# Your assignment:
In the data below, find the line that contains "The superscript $(ij)$" and the line that contains "piccola modifica". Copy both, plus every line between them, exactly.

(Saved entries)
________________________________________

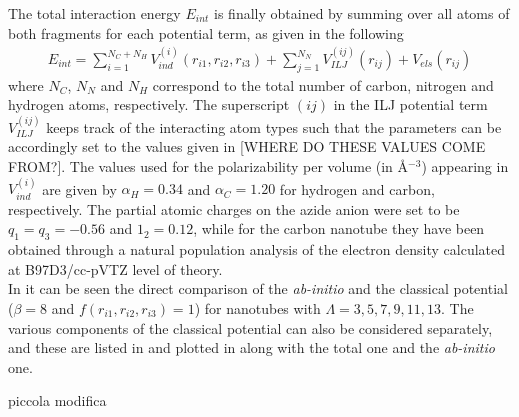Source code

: \documentclass[utf8]{article}
\begin{document}
The total interaction energy $E_{int}$ is finally obtained by summing over all atoms of both fragments for each potential term, as given in the following
%
\begin{align}
    E_{int} = \sum_{i=1}^{N_C + N_H} V^{(i)}_{ind}(r_{i1},r_{i2},r_{i3}) +
              \sum_{j=1}^{N_N} V_{ILJ}^{(ij)}(r_{ij}) + V_{els}(r_{ij})
\end{align}
%
where $N_C$, $N_N$ and $N_H$ correspond to the total number of carbon, nitrogen and hydrogen atoms, respectively.
The superscript $(ij)$ in the ILJ potential term $V_{ILJ}^{(ij)}$ keeps track of the interacting atom types such that the parameters can be accordingly set to the values given in  [WHERE DO THESE VALUES COME FROM?].
The values used for the polarizability per volume (in \AA$^{-3}$) appearing in $V^(i)_{ind}$ are given by $\alpha_H = 0.34$ and $\alpha_C = 1.20$ for hydrogen and carbon, respectively.
The partial atomic charges on the azide anion were set to be $q_1 = q_3 = -0.56$ and $1_2 = 0.12$, while for the carbon nanotube they have been obtained through a natural population analysis\cite{Reed1985a} of the electron density calculated at B97D3/cc-pVTZ level of theory.\\

In  it can be seen the direct comparison of the \emph{ab-initio} and the classical potential ($\beta = 8$ and $f(r_{i1},r_{i2},r_{i3}) = 1$) for nanotubes with $\Lambda = 3,5,7,9,11,13$. 
The various components of the classical potential can also be considered separately, and these are listed in  and plotted in  along with the total one and the \emph{ab-initio} one.

piccola modifica

\clearpage




\clearpage
\end{document}
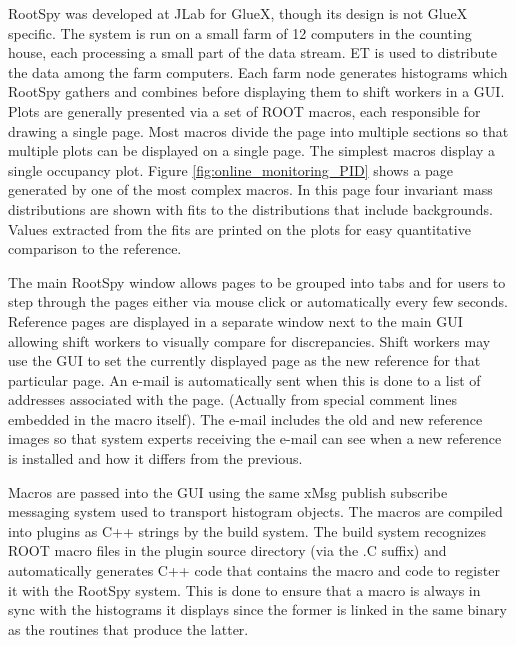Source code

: RootSpy was developed at JLab for GlueX, though its design is not GlueX specific. The system is run on a small farm of 12 computers in the counting house, each processing a small part of the data stream. ET is used to distribute the data among the farm computers. Each farm node generates histograms which RootSpy gathers and combines before displaying them to shift workers in a GUI.
Plots are generally presented via a set of ROOT macros, each responsible for drawing a single page. Most macros divide the page into multiple sections so that multiple plots can be displayed on a single page. The simplest macros display a single occupancy plot. Figure \ref{fig:online_monitoring_PID} shows a page generated by one of the most complex macros. In this page four invariant mass distributions are shown with fits to the distributions that include backgrounds. Values extracted from the fits are printed on the plots for easy quantitative comparison to the reference. 

The main RootSpy window allows pages to be grouped into tabs and for users to step through the pages either via mouse click or automatically every few seconds. Reference pages are displayed in a separate window next to the main GUI allowing shift workers to visually compare for discrepancies. Shift workers may use the GUI to set the currently displayed page as the new reference for that particular page. An e-mail is automatically sent when this is done to a list of addresses associated with the page. (Actually from special comment lines embedded in the macro itself). The e-mail includes the old and new reference images so that system experts receiving the e-mail can see when a new reference is installed and how it differs from the previous.

Macros are passed into the GUI using the same xMsg\cite{xmsg} publish subscribe messaging system used to transport histogram objects. The macros are compiled into plugins as C++ strings by the build system. The build system recognizes ROOT macro files in the plugin source directory (via the .C suffix) and automatically generates C++ code that contains the macro and code to register it with the RootSpy system. This is done to ensure that a macro is always in sync with the histograms it displays since the former is linked in the same binary as the routines that produce the latter.

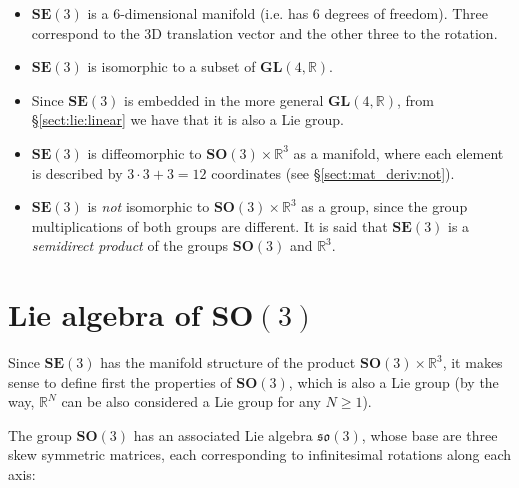\documentclass[a4paper,11pt]{report}
\begin{document}
\begin{itemize}
 \item $\mathbf{SE}(3)$ is a 6-dimensional manifold (i.e. has 6 degrees of freedom). Three correspond to the 3D translation vector and the other three to the rotation.
 \item  $\mathbf{SE}(3)$ is isomorphic to a subset of $\mathbf{GL}(4,\mathbb{R})$.
 \item Since $\mathbf{SE}(3)$ is embedded in the more general $\mathbf{GL}(4,\mathbb{R})$, 
         from \S\ref{sect:lie:linear} we have that it is also a Lie group.
 \item  $\mathbf{SE}(3)$ is diffeomorphic to $\mathbf{SO}(3) \times \mathbb{R}^3$ as a manifold,
  where each element is described by $3\cdot 3+3=12$ coordinates (see \S\ref{sect:mat_deriv:not}).
 \item  $\mathbf{SE}(3)$ is \emph{not} isomorphic to $\mathbf{SO}(3) \times \mathbb{R}^3$ as a group, 
since the group multiplications of both groups are different. 
It is said that $\mathbf{SE}(3)$ is a \emph{semidirect product} of 
the groups $\mathbf{SO}(3)$ and $\mathbb{R}^3$.
\end{itemize}



\section{Lie algebra of $\mathbf{SO}(3)$}

Since $\mathbf{SE}(3)$ has the manifold structure of the product 
$\mathbf{SO}(3) \times \mathbb{R}^3$, it makes sense to define first 
the properties of $\mathbf{SO}(3)$, which is also a Lie group 
(by the way, $\mathbb{R}^N$ can be also considered a Lie group for any $N \geq 1$).


The group $\mathbf{SO}(3)$ has an associated Lie algebra $\mathfrak{so}(3)$, 
whose base are three skew symmetric matrices, each corresponding to 
infinitesimal rotations along each axis:
\end{document}
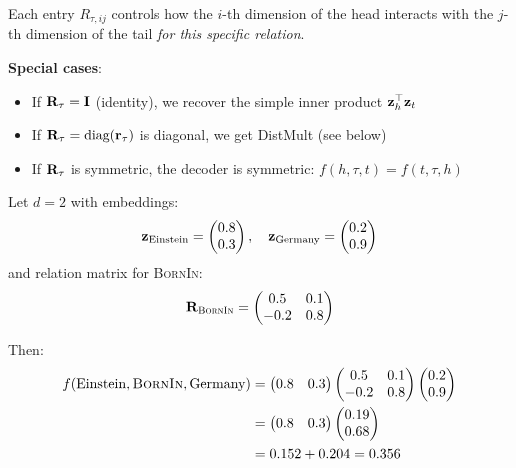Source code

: \begin{notechapter}
\begin{mathbox}
Each entry $R_{\tau,ij}$ controls how the $i$-th dimension of the head interacts with the $j$-th dimension of the tail \emph{for this specific relation}.

\textbf{Special cases}:
\begin{itemize}
    \item If $\vect{R}_\tau = \vect{I}$ (identity), we recover the simple inner product $\vect{z}_h^\top \vect{z}_t$
    \item If $\vect{R}_\tau = \text{diag}(\vect{r}_\tau)$ is diagonal, we get DistMult (see below)
    \item If $\vect{R}_\tau$ is symmetric, the decoder is symmetric: $f(h, \tau, t) = f(t, \tau, h)$
\end{itemize}
\end{mathbox}

\begin{example}
Let $d = 2$ with embeddings:
\[
\vect{z}_{\text{Einstein}} = \begin{pmatrix} 0.8 \\ 0.3 \end{pmatrix}, \quad
\vect{z}_{\text{Germany}} = \begin{pmatrix} 0.2 \\ 0.9 \end{pmatrix}
\]
and relation matrix for \textsc{BornIn}:
\[
\vect{R}_{\textsc{BornIn}} = \begin{pmatrix} 0.5 & 0.1 \\ -0.2 & 0.8 \end{pmatrix}
\]

Then:
\begin{align*}
f(\text{Einstein}, \textsc{BornIn}, \text{Germany}) &= \begin{pmatrix} 0.8 & 0.3 \end{pmatrix} 
\begin{pmatrix} 0.5 & 0.1 \\ -0.2 & 0.8 \end{pmatrix}
\begin{pmatrix} 0.2 \\ 0.9 \end{pmatrix} \\
&= \begin{pmatrix} 0.8 & 0.3 \end{pmatrix} \begin{pmatrix} 0.19 \\ 0.68 \end{pmatrix} \\
&= 0.152 + 0.204 = 0.356
\end{align*}


\end{example}
\end{notechapter}
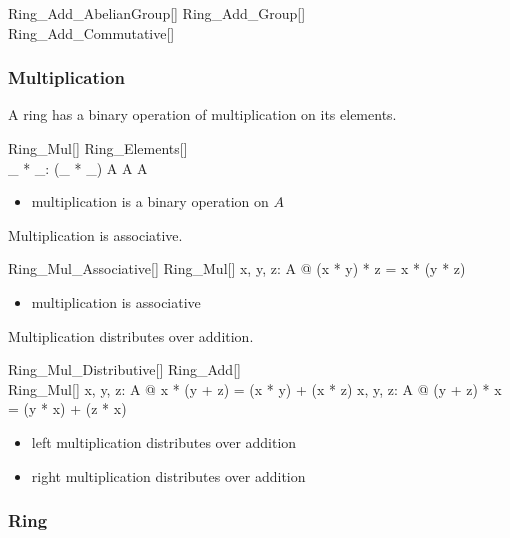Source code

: \documentclass{amsart}
\begin{document}
\begin{schema}{Ring\_Add\_AbelianGroup}[\genT]
	Ring\_Add\_Group[\genT] \\
	Ring\_Add\_Commutative[\genT]
\end{schema}

\subsubsection{Multiplication}

A ring has a binary operation of multiplication on its elements.

\begin{schema}{Ring\_Mul}[\genT]
	Ring\_Elements[\genT] \\
	\_ * \_: \genT \cross \genT \pfun \genT
\where
	(\_ * \_) \in A \cross A \fun A
\end{schema}

\begin{itemize}
	\item multiplication is a binary operation on $A$
\end{itemize}

Multiplication is associative.

\begin{schema}{Ring\_Mul\_Associative}[\genT]
	Ring\_Mul[\genT]
\where
	\forall x, y, z: A @ (x * y) * z = x * (y * z)
\end{schema}

\begin{itemize}
	\item multiplication is associative
\end{itemize}

Multiplication distributes over addition.

\begin{schema}{Ring\_Mul\_Distributive}[\genT]
	Ring\_Add[\genT] \\
	Ring\_Mul[\genT]
\where
	\forall x, y, z: A @ x * (y + z) = (x * y) + (x * z)
\also
	\forall x, y, z: A @ (y + z) * x  = (y * x) + (z * x)
\end{schema}

\begin{itemize}
	\item left multiplication distributes over addition
	\item right multiplication distributes over addition
\end{itemize}

\subsubsection{Ring}
\end{document}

________________________________________

# Expected answer:
The superscript $(ij)$ in the ILJ potential term $V_{ILJ}^{(ij)}$ keeps track of the interacting atom types such that the parameters can be accordingly set to the values given in  [WHERE DO THESE VALUES COME FROM?].
The values used for the polarizability per volume (in \AA$^{-3}$) appearing in $V^(i)_{ind}$ are given by $\alpha_H = 0.34$ and $\alpha_C = 1.20$ for hydrogen and carbon, respectively.
The partial atomic charges on the azide anion were set to be $q_1 = q_3 = -0.56$ and $1_2 = 0.12$, while for the carbon nanotube they have been obtained through a natural population analysis\cite{Reed1985a} of the electron density calculated at B97D3/cc-pVTZ level of theory.\\

In  it can be seen the direct comparison of the \emph{ab-initio} and the classical potential ($\beta = 8$ and $f(r_{i1},r_{i2},r_{i3}) = 1$) for nanotubes with $\Lambda = 3,5,7,9,11,13$. 
The various components of the classical potential can also be considered separately, and these are listed in  and plotted in  along with the total one and the \emph{ab-initio} one.

piccola modifica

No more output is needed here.